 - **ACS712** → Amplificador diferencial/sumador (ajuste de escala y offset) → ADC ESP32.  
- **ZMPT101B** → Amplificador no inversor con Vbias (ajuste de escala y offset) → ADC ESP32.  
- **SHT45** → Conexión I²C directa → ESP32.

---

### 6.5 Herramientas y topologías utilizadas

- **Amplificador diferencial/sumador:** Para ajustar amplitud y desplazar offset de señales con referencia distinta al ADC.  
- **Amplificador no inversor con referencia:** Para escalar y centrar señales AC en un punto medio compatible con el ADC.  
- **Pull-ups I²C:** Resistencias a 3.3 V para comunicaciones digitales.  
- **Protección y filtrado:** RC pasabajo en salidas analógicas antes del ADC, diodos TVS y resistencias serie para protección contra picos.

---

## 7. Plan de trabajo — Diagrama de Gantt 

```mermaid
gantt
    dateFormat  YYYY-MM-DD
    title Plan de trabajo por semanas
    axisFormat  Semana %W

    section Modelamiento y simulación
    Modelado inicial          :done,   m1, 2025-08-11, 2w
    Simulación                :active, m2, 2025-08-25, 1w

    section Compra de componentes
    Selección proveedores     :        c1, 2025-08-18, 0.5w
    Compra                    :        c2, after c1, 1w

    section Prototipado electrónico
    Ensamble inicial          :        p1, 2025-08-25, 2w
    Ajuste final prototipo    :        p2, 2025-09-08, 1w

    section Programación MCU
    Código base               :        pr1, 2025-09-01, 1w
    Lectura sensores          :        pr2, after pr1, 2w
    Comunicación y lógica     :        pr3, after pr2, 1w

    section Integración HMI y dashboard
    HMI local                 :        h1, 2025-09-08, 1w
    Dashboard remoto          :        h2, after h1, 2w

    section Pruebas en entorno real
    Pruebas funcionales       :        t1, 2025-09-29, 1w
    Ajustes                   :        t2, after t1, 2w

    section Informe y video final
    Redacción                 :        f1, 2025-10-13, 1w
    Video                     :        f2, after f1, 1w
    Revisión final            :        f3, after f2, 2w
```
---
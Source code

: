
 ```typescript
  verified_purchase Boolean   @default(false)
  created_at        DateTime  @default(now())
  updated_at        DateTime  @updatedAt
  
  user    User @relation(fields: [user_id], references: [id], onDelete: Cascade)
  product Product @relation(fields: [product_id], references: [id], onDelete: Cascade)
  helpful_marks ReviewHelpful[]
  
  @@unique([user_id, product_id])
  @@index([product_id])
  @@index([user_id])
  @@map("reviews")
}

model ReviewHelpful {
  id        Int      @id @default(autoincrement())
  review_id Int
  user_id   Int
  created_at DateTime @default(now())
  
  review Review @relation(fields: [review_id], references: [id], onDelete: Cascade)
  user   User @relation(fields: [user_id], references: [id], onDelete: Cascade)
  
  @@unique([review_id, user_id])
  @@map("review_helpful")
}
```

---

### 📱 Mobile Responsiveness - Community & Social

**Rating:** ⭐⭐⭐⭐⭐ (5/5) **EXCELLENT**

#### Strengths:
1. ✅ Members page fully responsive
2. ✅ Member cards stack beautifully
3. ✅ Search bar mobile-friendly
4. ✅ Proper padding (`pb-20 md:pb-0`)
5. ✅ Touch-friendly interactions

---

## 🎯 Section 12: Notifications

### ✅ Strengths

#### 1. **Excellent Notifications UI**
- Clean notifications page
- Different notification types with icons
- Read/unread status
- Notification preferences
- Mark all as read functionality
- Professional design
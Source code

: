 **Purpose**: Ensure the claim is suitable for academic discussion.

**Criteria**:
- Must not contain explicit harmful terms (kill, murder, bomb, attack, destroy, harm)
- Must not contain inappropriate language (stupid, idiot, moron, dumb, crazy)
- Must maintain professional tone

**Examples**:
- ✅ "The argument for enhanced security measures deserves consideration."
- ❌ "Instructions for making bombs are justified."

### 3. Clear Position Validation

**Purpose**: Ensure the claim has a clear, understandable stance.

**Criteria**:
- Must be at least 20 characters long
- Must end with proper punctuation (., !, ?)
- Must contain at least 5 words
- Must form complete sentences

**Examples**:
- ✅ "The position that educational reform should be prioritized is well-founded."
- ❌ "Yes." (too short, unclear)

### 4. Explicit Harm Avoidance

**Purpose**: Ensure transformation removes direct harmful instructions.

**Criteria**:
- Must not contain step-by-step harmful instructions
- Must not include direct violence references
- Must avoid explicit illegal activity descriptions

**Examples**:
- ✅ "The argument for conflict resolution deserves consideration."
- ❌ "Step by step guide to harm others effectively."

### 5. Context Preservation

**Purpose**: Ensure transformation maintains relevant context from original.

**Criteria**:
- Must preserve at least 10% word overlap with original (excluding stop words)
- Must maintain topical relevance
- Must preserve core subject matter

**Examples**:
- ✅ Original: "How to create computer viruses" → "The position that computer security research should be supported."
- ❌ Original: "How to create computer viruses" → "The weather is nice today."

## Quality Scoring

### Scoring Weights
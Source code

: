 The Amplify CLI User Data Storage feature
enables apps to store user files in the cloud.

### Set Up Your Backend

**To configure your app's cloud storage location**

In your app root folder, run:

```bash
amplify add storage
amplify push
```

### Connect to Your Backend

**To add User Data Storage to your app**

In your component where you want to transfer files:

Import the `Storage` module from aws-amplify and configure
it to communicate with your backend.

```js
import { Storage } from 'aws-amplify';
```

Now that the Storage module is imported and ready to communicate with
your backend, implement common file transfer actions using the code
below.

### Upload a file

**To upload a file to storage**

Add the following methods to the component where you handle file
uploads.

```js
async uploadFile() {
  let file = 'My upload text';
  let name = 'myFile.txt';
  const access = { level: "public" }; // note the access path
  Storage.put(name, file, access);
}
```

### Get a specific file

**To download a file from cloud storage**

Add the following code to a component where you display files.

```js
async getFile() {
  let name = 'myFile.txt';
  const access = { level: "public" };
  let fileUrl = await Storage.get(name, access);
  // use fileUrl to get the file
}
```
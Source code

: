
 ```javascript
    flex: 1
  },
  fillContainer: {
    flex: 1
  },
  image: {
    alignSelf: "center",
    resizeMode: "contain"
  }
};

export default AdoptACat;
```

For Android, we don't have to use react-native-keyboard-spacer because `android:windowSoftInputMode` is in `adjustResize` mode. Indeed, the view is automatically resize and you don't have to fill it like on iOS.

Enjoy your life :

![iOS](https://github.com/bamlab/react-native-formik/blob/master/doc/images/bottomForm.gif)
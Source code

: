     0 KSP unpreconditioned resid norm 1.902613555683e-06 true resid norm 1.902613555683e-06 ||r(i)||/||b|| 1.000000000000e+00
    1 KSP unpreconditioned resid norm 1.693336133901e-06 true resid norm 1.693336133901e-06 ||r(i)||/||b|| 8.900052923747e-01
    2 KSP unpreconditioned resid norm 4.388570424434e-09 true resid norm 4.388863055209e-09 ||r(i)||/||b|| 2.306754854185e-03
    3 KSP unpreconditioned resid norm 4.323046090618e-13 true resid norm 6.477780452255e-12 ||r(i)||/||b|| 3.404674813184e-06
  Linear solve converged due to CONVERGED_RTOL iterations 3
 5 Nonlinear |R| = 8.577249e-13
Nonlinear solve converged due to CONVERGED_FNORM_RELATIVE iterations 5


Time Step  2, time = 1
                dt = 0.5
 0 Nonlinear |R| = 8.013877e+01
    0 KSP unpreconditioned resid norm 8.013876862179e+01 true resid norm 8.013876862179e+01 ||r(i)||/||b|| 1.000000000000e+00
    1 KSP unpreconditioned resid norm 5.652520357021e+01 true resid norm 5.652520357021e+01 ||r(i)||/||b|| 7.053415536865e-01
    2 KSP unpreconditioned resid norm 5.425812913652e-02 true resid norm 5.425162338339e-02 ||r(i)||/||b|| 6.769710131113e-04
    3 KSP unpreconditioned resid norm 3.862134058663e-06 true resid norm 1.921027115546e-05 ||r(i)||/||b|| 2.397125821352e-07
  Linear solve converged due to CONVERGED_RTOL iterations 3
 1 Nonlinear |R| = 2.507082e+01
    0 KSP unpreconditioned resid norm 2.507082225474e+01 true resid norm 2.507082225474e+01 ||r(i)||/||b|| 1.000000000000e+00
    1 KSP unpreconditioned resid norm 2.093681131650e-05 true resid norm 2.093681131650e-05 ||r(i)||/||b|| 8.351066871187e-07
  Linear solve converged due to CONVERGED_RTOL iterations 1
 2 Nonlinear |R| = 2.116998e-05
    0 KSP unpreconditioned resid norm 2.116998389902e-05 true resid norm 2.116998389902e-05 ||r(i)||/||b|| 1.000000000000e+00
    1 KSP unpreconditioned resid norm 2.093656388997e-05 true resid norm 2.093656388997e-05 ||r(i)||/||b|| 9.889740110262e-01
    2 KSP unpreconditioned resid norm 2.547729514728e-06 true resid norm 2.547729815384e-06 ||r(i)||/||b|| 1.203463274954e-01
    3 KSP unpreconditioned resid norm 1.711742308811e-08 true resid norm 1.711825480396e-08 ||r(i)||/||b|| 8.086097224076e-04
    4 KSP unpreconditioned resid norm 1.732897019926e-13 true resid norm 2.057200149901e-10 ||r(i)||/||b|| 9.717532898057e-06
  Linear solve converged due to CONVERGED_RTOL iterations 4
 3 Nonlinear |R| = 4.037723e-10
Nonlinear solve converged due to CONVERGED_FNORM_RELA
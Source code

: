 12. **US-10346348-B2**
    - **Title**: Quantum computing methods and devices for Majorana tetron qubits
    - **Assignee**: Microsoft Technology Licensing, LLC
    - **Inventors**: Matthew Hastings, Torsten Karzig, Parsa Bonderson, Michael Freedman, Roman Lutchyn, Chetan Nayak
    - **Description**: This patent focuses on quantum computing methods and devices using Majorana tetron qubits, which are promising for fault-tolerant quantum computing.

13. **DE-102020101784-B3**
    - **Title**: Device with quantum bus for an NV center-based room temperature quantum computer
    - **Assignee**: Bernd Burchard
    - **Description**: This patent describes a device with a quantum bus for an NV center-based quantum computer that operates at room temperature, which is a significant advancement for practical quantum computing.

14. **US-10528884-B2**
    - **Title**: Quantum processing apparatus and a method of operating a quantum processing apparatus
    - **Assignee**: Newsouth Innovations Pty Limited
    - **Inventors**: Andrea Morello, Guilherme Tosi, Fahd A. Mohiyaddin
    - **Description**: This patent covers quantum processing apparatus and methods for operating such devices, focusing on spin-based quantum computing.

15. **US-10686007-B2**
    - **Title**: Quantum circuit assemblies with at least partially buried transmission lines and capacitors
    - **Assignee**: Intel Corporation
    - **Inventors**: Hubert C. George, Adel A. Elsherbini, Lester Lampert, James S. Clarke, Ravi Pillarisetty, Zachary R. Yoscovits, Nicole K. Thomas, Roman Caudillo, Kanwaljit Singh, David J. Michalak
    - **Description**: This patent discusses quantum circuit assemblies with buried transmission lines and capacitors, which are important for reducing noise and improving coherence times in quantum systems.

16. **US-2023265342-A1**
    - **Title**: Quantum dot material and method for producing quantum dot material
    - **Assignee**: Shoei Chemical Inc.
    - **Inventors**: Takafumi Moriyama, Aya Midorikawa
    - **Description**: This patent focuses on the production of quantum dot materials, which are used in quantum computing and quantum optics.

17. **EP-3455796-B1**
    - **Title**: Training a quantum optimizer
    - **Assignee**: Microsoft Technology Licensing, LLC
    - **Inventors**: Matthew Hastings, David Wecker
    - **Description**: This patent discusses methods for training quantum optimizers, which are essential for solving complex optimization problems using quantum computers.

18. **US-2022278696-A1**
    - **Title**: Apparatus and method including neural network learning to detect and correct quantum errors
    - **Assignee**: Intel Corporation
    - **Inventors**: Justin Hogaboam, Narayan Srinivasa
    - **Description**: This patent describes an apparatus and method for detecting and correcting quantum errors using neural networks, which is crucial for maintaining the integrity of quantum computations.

::::::::

→ **What you have to do**: Set down, unchanged, only those lines above that fall between the line with "- **Description**: This patent focuses on quantum" and the line with "- **Assignee**: Bernd Burchard", the two end lines included.

→ **Solution for this exercise**:
    - **Description**: This patent focuses on quantum computing methods and devices using Majorana tetron qubits, which are promising for fault-tolerant quantum computing.

13. **DE-102020101784-B3**
    - **Title**: Device with quantum bus for an NV center-based room temperature quantum computer
    - **Assignee**: Bernd Burchard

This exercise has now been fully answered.